Soaring dollar turns the channel to grey

Senior channel figure sees recent incease in grey import activity

Due to the soaring Australian dollar and what many consider to be continually steep vendor prices, some resellers are allegedly turning to grey importing goods, risking vendor/reseller agreements.

A senior channel figure, who wished to remain anonymous, told ARN that grey marketing was a well-known concern in the channel and had increased recently with the strength of the Australian dollar.

And while grey importing is legal, the goods are sold outside normal distribution channels by companies which may have no relationship with the producer of the goods.

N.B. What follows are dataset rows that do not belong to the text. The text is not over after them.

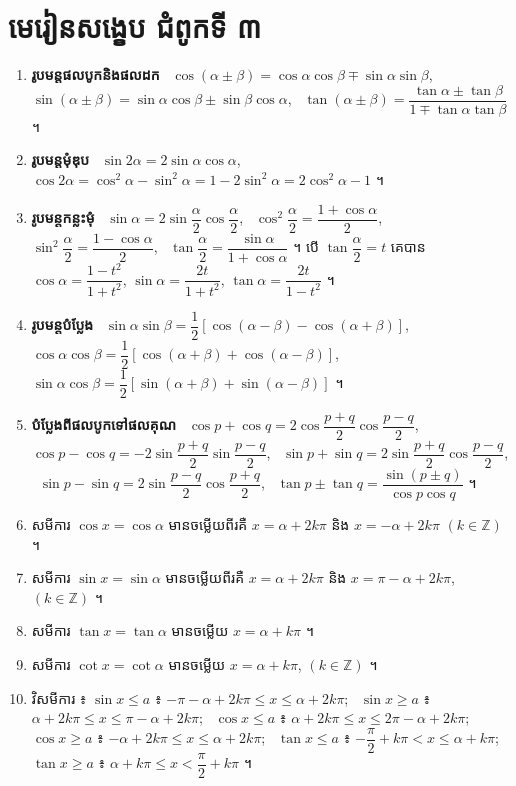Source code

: \section*{មេរៀនសង្ខេប ជំពូកទី ៣}
\begin{note}[មេរៀនសង្ខេប]
\begin{enumerate}[1]
  \item \textbf{រូបមន្តផលបូកនិងផលដក} \
  $\cos(\alpha \pm \beta) = \cos\alpha\cos\beta \mp \sin\alpha\sin\beta$, \ $\sin(\alpha \pm \beta) = \sin\alpha\cos\beta \pm \sin\beta\cos\alpha$, \ $\tan(\alpha \pm \beta) = \dfrac{\tan\alpha \pm \tan\beta}{1 \mp \tan\alpha\tan\beta}$ ។
  \item \textbf{រូបមន្តមុំឌុប} \ $\sin 2\alpha = 2\sin\alpha\cos\alpha$, \ $\cos 2\alpha = \cos^2\alpha - \sin^2\alpha = 1 - 2\sin^2\alpha = 2\cos^2\alpha - 1$ ។
  \item \textbf{រូបមន្តកន្លះមុំ} \ $\sin\alpha = 2\sin\dfrac{\alpha}{2}\cos\dfrac{\alpha}{2}$, \ $\cos^2\dfrac{\alpha}{2} = \dfrac{1 + \cos\alpha}{2}$, \ $\sin^2\dfrac{\alpha}{2} = \dfrac{1 - \cos\alpha}{2}$, \ $\tan\dfrac{\alpha}{2} = \dfrac{\sin\alpha}{1 + \cos\alpha}$ ។ បើ $\tan\dfrac{\alpha}{2} = t$ គេបាន $\cos\alpha = \dfrac{1 - t^2}{1 + t^2}$, $\sin\alpha = \dfrac{2t}{1 + t^2}$, $\tan\alpha = \dfrac{2t}{1 - t^2}$ ។
  \item \textbf{រូបមន្តបំប្លែង} \ $\sin\alpha\sin\beta = \dfrac{1}{2}[\cos(\alpha - \beta) - \cos(\alpha + \beta)]$, \ $\cos\alpha\cos\beta = \dfrac{1}{2}[\cos(\alpha + \beta) + \cos(\alpha - \beta)]$, \ $\sin\alpha\cos\beta = \dfrac{1}{2}[\sin(\alpha + \beta) + \sin(\alpha - \beta)]$ ។
  \item \textbf{បំប្លែងពីផលបូកទៅផលគុណ} \ $\cos p + \cos q = 2\cos\dfrac{p + q}{2}\cos\dfrac{p - q}{2}$, \ $\cos p - \cos q = -2\sin\dfrac{p + q}{2}\sin\dfrac{p - q}{2}$, \ $\sin p + \sin q = 2\sin\dfrac{p + q}{2}\cos\dfrac{p - q}{2}$, \ $\sin p - \sin q = 2\sin\dfrac{p - q}{2}\cos\dfrac{p + q}{2}$, \ $\tan p \pm \tan q = \dfrac{\sin(p \pm q)}{\cos p\cos q}$ ។
  \item សមីការ $\cos x = \cos\alpha$ មានចម្លើយពីរគឺ $x = \alpha + 2k\pi$ និង $x = -\alpha + 2k\pi$ $(k \in \mathbb{Z})$ ។
  \item សមីការ $\sin x = \sin\alpha$ មានចម្លើយពីរគឺ $x = \alpha + 2k\pi$ និង $x = \pi - \alpha + 2k\pi$, $(k \in \mathbb{Z})$ ។
  \item សមីការ $\tan x = \tan\alpha$ មានចម្លើយ $x = \alpha + k\pi$ ។
  \item សមីការ $\cot x = \cot\alpha$ មានចម្លើយ $x = \alpha + k\pi$, $(k \in \mathbb{Z})$ ។
  \item វិសមីការ ៖ $\sin x \le a$ ៖ $-\pi - \alpha + 2k\pi \le x \le \alpha + 2k\pi$; \ $\sin x \ge a$ ៖ $\alpha + 2k\pi \le x \le \pi - \alpha + 2k\pi$; \ $\cos x \le a$ ៖ $\alpha + 2k\pi \le x \le 2\pi - \alpha + 2k\pi$; \ $\cos x \ge a$ ៖ $-\alpha + 2k\pi \le x \le \alpha + 2k\pi$; \ $\tan x \le a$ ៖ $-\dfrac{\pi}{2} + k\pi < x \le \alpha + k\pi$; \ $\tan x \ge a$ ៖ $\alpha + k\pi \le x < \dfrac{\pi}{2} + k\pi$ ។
\end{enumerate}
\end{note}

With analysts tipping the dollar to stay high for the short-to-medium term, what are the implications for the IT channel?

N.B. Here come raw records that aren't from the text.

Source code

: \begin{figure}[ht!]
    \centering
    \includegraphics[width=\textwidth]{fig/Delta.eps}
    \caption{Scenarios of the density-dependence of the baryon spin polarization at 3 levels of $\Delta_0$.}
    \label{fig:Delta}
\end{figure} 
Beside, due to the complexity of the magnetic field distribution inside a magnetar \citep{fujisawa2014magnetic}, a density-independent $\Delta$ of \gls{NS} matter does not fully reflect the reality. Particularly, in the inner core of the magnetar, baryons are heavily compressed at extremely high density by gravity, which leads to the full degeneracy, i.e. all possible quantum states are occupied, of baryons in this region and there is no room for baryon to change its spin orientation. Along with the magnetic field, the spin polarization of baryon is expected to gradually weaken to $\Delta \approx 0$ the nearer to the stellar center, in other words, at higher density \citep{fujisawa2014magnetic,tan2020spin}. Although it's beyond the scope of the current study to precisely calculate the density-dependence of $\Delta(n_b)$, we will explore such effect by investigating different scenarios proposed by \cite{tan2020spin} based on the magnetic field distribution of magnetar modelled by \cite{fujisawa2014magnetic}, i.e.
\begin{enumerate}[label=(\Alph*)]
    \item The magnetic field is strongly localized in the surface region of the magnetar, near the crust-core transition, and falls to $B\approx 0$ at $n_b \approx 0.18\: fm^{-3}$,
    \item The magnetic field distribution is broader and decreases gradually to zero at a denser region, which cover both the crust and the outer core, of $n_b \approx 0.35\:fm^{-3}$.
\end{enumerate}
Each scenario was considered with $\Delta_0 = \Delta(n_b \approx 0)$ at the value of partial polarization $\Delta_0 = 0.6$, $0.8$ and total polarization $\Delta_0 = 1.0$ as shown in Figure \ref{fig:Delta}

Dicker Data managing director, David Dicker, shuns the grey market activity, but said there wasn’t much distributors could do – it’s in the vendors’ hands.

“I do think the Australian dollar will stay up where it is, for a while. Obviously, we are not going to be involved in any grey importation, under any circumstances, but the recent GST on sub $1000 sales has highlighted the fact that prices are generally pretty high in Australia,” Dicker said. “But action on that will obviously have to come from vendors.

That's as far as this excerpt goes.